WORK INSTRUCTION: Output exactly, with nothing added, the entries from the first line through the line with "self._x_min = min(point.x".

Saved data entries:

------------------------------

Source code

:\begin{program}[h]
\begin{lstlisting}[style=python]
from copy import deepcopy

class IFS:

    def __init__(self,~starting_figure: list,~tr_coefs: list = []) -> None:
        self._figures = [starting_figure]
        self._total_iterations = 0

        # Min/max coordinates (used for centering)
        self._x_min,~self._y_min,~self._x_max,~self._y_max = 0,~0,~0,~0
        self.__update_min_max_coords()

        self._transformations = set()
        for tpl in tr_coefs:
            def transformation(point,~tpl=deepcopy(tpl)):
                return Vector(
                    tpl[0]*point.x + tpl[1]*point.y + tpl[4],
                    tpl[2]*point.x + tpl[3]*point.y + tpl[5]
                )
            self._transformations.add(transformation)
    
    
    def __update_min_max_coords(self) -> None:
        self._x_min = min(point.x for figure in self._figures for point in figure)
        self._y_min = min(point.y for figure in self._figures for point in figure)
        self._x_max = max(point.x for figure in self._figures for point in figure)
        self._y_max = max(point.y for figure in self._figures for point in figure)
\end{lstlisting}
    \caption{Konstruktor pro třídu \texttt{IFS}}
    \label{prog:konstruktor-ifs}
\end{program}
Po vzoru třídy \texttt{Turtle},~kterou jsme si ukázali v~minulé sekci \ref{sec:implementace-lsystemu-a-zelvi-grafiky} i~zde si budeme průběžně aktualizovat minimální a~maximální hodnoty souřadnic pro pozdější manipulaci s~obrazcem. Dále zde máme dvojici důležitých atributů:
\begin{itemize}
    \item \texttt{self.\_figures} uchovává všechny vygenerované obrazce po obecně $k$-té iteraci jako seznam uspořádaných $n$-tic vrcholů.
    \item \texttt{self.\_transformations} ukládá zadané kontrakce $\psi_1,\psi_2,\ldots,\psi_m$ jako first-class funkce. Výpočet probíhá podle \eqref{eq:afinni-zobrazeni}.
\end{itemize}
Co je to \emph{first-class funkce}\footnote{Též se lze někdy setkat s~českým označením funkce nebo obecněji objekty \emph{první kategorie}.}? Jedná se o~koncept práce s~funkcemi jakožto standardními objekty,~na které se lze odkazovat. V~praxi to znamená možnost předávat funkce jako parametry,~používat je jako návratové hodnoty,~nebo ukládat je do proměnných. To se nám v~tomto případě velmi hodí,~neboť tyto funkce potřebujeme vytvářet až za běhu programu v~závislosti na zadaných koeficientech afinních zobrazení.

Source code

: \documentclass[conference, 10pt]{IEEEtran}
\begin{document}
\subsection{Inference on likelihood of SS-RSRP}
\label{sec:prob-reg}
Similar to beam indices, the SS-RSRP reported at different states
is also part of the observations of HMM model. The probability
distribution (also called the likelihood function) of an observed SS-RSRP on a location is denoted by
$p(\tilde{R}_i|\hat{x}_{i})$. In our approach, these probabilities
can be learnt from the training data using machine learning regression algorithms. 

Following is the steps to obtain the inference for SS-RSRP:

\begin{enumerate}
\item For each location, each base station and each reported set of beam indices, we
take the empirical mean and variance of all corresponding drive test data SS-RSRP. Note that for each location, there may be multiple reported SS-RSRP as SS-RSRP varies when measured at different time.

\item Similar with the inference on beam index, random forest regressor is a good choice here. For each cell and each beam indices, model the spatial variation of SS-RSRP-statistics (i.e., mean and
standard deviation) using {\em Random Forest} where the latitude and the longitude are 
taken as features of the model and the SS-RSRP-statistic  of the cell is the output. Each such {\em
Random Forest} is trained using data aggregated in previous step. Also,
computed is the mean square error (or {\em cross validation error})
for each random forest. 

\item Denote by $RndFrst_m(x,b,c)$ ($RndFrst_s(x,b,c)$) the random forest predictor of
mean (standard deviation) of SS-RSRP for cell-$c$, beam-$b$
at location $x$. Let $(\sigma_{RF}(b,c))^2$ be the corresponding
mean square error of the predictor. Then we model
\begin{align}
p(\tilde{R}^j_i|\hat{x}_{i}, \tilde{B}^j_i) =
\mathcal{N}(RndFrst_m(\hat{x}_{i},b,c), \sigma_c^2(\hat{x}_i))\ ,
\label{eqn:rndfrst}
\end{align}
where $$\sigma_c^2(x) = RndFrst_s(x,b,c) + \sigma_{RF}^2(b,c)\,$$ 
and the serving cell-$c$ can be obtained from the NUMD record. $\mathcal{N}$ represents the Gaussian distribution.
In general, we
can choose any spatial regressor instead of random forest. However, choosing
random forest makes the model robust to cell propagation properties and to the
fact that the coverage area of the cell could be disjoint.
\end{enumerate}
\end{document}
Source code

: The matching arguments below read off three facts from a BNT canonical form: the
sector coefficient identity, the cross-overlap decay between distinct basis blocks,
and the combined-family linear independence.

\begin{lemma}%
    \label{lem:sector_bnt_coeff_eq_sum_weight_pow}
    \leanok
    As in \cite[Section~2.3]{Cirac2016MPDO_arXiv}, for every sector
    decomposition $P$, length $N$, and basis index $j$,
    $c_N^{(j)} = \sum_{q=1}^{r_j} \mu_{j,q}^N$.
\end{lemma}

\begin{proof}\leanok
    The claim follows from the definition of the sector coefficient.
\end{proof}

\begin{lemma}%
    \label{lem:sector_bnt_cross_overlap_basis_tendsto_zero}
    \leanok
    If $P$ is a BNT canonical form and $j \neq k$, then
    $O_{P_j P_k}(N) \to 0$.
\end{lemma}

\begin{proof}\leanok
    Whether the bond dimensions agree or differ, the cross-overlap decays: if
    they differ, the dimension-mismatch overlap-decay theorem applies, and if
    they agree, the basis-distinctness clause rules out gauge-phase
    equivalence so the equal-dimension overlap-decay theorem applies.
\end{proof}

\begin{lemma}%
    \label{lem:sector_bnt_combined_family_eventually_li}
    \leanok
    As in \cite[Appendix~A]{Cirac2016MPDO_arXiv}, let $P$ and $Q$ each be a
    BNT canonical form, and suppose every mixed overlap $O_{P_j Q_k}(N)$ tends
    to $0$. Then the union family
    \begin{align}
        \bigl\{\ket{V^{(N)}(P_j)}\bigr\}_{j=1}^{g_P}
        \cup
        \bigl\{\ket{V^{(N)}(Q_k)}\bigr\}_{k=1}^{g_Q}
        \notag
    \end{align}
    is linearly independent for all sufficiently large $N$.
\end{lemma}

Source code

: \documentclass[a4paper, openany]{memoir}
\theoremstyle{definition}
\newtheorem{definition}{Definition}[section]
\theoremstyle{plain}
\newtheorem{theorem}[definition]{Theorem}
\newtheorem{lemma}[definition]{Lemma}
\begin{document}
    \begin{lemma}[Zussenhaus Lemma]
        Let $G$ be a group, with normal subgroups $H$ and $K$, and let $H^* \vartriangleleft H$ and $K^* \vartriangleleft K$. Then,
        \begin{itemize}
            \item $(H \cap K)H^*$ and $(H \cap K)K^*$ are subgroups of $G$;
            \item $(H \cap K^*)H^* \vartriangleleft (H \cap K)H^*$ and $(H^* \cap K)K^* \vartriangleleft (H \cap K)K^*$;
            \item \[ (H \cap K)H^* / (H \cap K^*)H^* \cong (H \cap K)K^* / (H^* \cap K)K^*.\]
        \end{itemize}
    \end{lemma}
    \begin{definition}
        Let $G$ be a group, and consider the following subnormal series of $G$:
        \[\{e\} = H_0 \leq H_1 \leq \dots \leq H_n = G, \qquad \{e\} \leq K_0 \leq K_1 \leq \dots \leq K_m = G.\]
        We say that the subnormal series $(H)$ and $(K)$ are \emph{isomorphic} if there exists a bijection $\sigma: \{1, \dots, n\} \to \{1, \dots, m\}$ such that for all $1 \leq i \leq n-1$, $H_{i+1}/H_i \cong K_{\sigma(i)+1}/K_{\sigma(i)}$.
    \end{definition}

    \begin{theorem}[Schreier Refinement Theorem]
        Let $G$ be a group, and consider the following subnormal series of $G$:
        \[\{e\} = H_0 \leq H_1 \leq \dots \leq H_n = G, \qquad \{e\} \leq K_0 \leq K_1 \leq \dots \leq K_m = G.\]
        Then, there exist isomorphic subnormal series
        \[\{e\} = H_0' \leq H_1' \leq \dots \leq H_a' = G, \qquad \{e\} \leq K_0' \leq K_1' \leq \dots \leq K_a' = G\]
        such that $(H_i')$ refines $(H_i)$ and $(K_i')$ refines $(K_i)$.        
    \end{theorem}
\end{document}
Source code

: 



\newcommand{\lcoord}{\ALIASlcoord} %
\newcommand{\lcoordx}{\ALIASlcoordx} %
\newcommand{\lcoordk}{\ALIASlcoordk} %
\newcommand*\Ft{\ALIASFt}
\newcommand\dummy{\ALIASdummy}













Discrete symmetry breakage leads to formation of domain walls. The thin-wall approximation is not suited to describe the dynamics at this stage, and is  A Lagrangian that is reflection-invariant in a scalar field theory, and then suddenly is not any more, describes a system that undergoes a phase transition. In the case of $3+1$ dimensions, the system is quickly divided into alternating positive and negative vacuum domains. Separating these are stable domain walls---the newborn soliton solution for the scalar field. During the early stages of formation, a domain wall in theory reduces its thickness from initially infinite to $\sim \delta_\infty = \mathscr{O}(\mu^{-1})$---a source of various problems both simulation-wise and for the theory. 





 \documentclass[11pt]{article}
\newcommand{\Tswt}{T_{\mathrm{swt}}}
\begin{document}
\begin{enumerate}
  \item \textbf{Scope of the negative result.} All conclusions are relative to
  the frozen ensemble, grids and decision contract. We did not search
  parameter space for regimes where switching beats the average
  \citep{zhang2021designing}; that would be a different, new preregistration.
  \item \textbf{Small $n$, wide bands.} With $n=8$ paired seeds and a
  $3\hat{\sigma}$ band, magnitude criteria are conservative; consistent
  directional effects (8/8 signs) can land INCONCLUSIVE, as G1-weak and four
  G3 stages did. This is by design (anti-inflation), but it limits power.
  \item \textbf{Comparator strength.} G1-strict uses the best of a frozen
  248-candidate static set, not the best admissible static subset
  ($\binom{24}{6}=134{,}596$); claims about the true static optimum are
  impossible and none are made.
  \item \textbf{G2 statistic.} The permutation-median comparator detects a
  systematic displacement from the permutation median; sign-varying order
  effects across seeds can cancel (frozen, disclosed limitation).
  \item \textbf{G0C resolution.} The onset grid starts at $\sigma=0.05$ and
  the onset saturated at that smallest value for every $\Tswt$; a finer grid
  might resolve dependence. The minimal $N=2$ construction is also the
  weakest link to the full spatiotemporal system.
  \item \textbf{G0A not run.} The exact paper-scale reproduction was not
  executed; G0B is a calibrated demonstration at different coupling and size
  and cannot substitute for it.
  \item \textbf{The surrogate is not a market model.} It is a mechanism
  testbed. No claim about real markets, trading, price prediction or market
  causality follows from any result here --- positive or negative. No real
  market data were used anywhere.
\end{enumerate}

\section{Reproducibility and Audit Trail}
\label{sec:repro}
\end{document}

------------------------------

TASK SOLUTION:
Source code

:\begin{program}[h]
\begin{lstlisting}[style=python]
from copy import deepcopy

class IFS:

    def __init__(self,~starting_figure: list,~tr_coefs: list = []) -> None:
        self._figures = [starting_figure]
        self._total_iterations = 0

        # Min/max coordinates (used for centering)
        self._x_min,~self._y_min,~self._x_max,~self._y_max = 0,~0,~0,~0
        self.__update_min_max_coords()

        self._transformations = set()
        for tpl in tr_coefs:
            def transformation(point,~tpl=deepcopy(tpl)):
                return Vector(
                    tpl[0]*point.x + tpl[1]*point.y + tpl[4],
                    tpl[2]*point.x + tpl[3]*point.y + tpl[5]
                )
            self._transformations.add(transformation)
    
    
    def __update_min_max_coords(self) -> None:
        self._x_min = min(point.x for figure in self._figures for point in figure)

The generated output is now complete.